Sum of vectors

Hi,

I would like to calculate the sum of geometric vectors stored in an array. Aside from hand coding it, I am unable to figure out a way to do this in a reasonable way. I expected to find a library function that took a lambda. I assume I’m missing something?

For example:

    val vectorArray = arrayOf(Point(0, 1), Point(2, 3), Point(4, 5), )

    val vector: Point = // == Point(6, 9)

The result should be of type Point since adding vectors results in another vector.

Thank you.

Well, we can do this in many ways, for example:

val vector = Point(vectorArray.sumOf { it.x }, vectorArray.sumOf { it.y })
// or: sumOf(Point::x), sumOf(Point::y)

Above is possible only because this is a rather specific case. Generally, this kind of transformations is called reducing and is usually solved as below:

val vector = vectorArray.reduce { v1, v2 -> Point(v1.x + v2.x, v1.y + v2.y) }

Even better, we can create plus operator for vectors:

operator fun Point.plus(other: Point): Point = Point(x + other.x, y + other.y)

val vector = vectorArray.reduce { v1, v2 -> v1 + v2 }
// or:
val vector = vectorArray.reduce(Point::plus)
4 Likes

I’ll give that a try.
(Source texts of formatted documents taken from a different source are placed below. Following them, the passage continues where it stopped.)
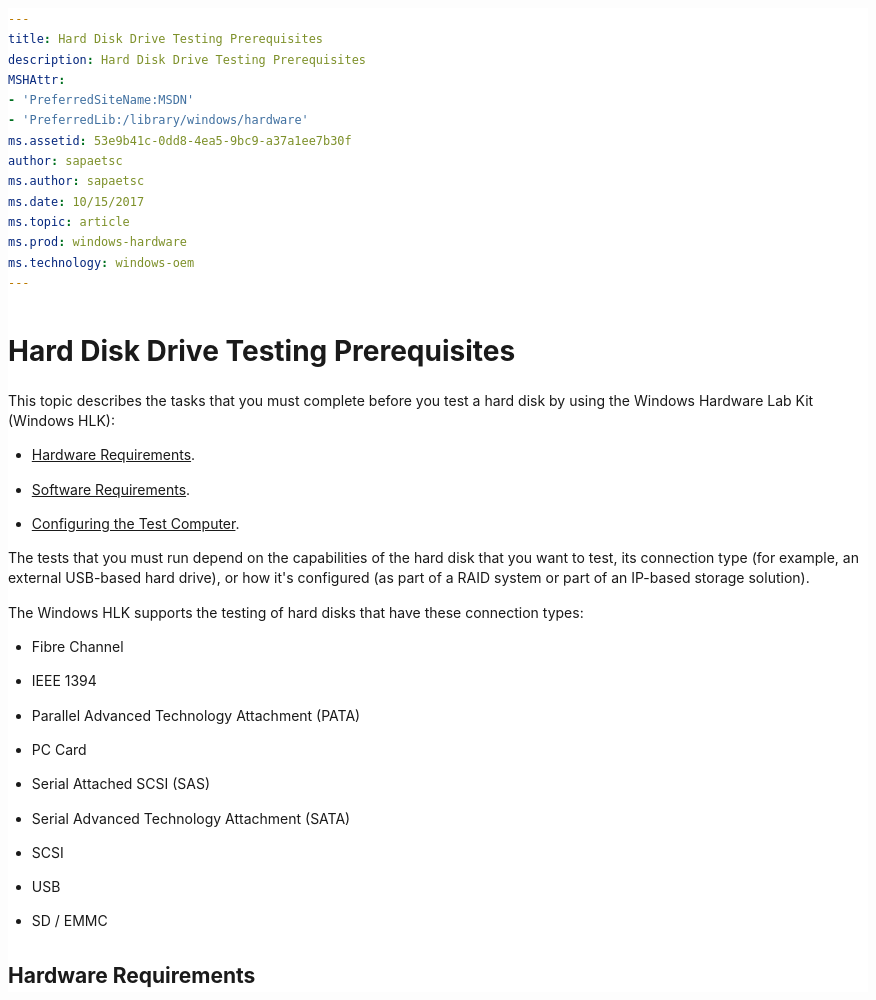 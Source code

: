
 ```yaml
---
title: Hard Disk Drive Testing Prerequisites
description: Hard Disk Drive Testing Prerequisites
MSHAttr:
- 'PreferredSiteName:MSDN'
- 'PreferredLib:/library/windows/hardware'
ms.assetid: 53e9b41c-0dd8-4ea5-9bc9-a37a1ee7b30f
author: sapaetsc
ms.author: sapaetsc
ms.date: 10/15/2017
ms.topic: article
ms.prod: windows-hardware
ms.technology: windows-oem
---
```


# Hard Disk Drive Testing Prerequisites


This topic describes the tasks that you must complete before you test a hard disk by using the Windows Hardware Lab Kit (Windows HLK):

-   [Hardware Requirements](#bkmk-hardwarerequirements).

-   [Software Requirements](#bkmk-softwarerequirements).

-   [Configuring the Test Computer](#bkmk-configure).

The tests that you must run depend on the capabilities of the hard disk that you want to test, its connection type (for example, an external USB-based hard drive), or how it's configured (as part of a RAID system or part of an IP-based storage solution).

The Windows HLK supports the testing of hard disks that have these connection types:

-   Fibre Channel

-   IEEE 1394

-   Parallel Advanced Technology Attachment (PATA)

-   PC Card

-   Serial Attached SCSI (SAS)

-   Serial Advanced Technology Attachment (SATA)

-   SCSI

-   USB

-   SD / EMMC

## <span id="BKMK_HardwareRequirements"></span><span id="bkmk-hardwarerequirements"></span><span id="BKMK_HARDWAREREQUIREMENTS"></span>Hardware Requirements
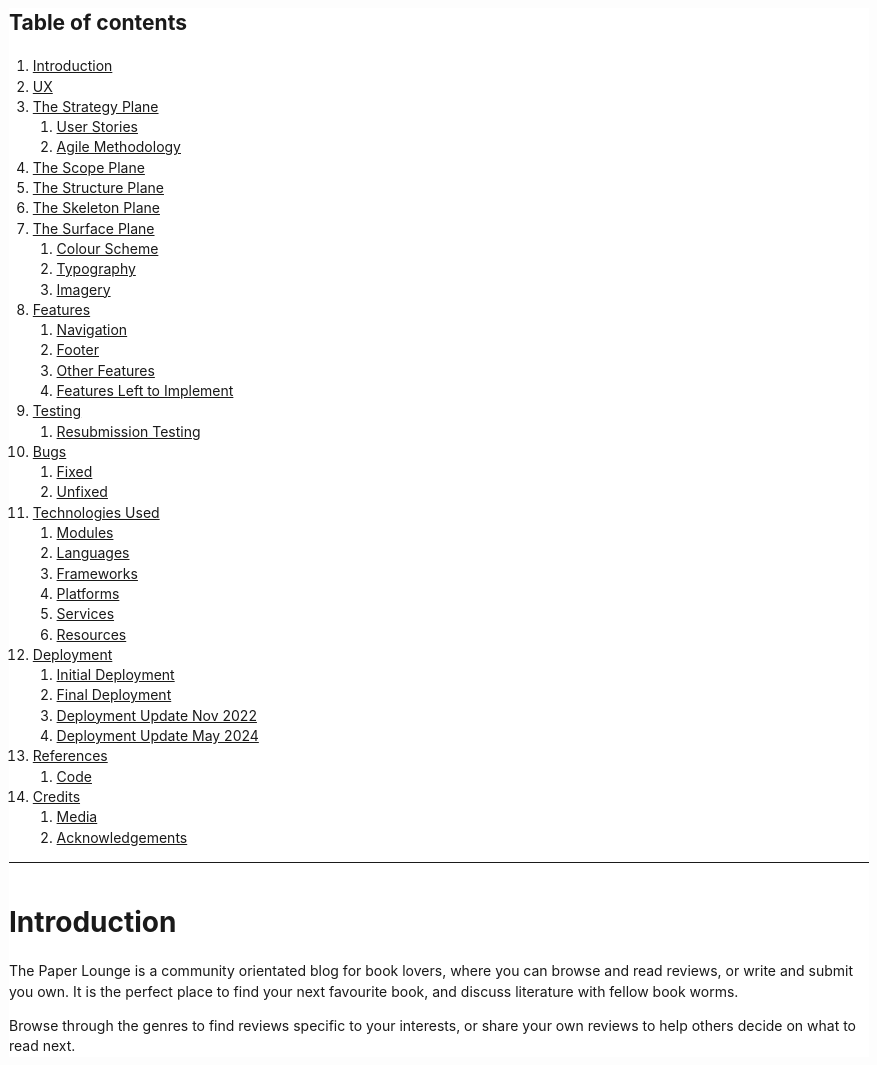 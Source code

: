 ## Table of contents
1. [Introduction](#introduction)
2. [UX](#ux)
3. [The Strategy Plane](#the-strategy-plane)
    1. [User Stories](#user-stories)
    2. [Agile Methodology](#agile-methodology)
4. [The Scope Plane](#the-scope-plane)
5. [The Structure Plane](#the-structure-plane)
6. [The Skeleton Plane](#the-skeleton-plane)
7. [The Surface Plane](#the-surface-plane)
    1. [Colour Scheme](#colour-scheme)
    2. [Typography](#typography)
    3. [Imagery](#imagery)
8. [Features](#features)
    1. [Navigation](#navigation) 
    2. [Footer](#footer)
    3. [Other Features](#other-features)
    4. [Features Left to Implement](#features-left-to-implement)
9. [Testing](#testing)
    1. [Resubmission Testing](#resubmission-testing)
10. [Bugs](#bugs)
    1. [Fixed](#fixed)
    2. [Unfixed](#unfixed)
11. [Technologies Used](#technologies-used)
     1. [Modules](#modules-used-for-the-development-of-this-project)
     2. [Languages](#languages)
     3. [Frameworks](#frameworks)
     4. [Platforms](#platforms)
     5. [Services](#services)
     6. [Resources](#resources)
12. [Deployment](#deployment)
     1. [Initial Deployment](#initial-deployment)
     2. [Final Deployment](#final-deployment)
     3. [Deployment Update Nov 2022](#deployment-update-nov-2022)
     4. [Deployment Update May 2024](#deployment-update-may-2024)
13. [References](#references)
    1. [Code](#code)
14. [Credits](#credits)
     1. [Media](#media)
     2. [Acknowledgements](#acknowledgements)
***

# Introduction

The Paper Lounge is a community orientated blog for book lovers, where you can browse and read reviews, or write and submit you own. It is the perfect place to find your next favourite book, and discuss literature with fellow book worms. 

Browse through the genres to find reviews specific to your interests, or share your own reviews to help others decide on what to read next.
I did see reduce, but the name reduce didn’t make me think it was related to what I wanted. Reduce doesn’t strike me as related to sum, accumulate, combine,… or the like.

I was thinking of the first option, but it seemed like 2 rounds of iteration were not efficient and I figured there was something better anyway.

BTW, I’d like to complain how the docs show the description at the end of a long list of function parameter listings. Reduce is a perfect example. I can’t imagine why the docs don’t show a short description first. When I don’t know what I’m seeking, I’m less likely to scroll down a list to see if I have the right function when the name isn’t close to what I would expect. At best that’s annoying even when I think it might be what I want.

Rant over… :slight_smile: Thanks.

KMath-geometry defines arithmetic operations on 2D and 3D vectors as well as bulk operations. But it is in a prototype stage right now. If you want some features added, please create an issue.

1 Like

This is a very common terminology. Such operation is called reduce in I think every language I tried, e.g.: Java, C# (edit: actually, not true - in C# it is Aggregate), Python, Javascript. In the big data we also usually talk about map-reduce algorithms, although this is a little different.

2 Likes

Well, I don’t know Java, C#, Python, or Javascript, so I can’t speak to what other languages do. I still maintain the name “reduce” doesn’t clearly imply “sum” and in some ways the opposite because to reduce something is to make it less.

I’m guessing the reduction is with regard to the number of elements, but that is not helpful to a user looking to sum elements. The name “reduce” in this case is how it performs the action, but that exposes implementation in the name and does not focus on what it does. A name is the first and foremost communication to the user as to what it does and not how it does it. Implementation should never be exposed to an interface.

I have used other languages, but C++ is my best known and there it is accumulate for what that’s worth:

template <class InputIterator, class T>
T accumulate (InputIterator first, InputIterator last, T init);

The Wikipedia pages you provided are with regard to parallel processing or recursive processing, which this case has nothing to do with what I’m seeking, so I fail to see the connection. I don’t care about the steps and techniques used to compute a sum more than I care that it computes a sum.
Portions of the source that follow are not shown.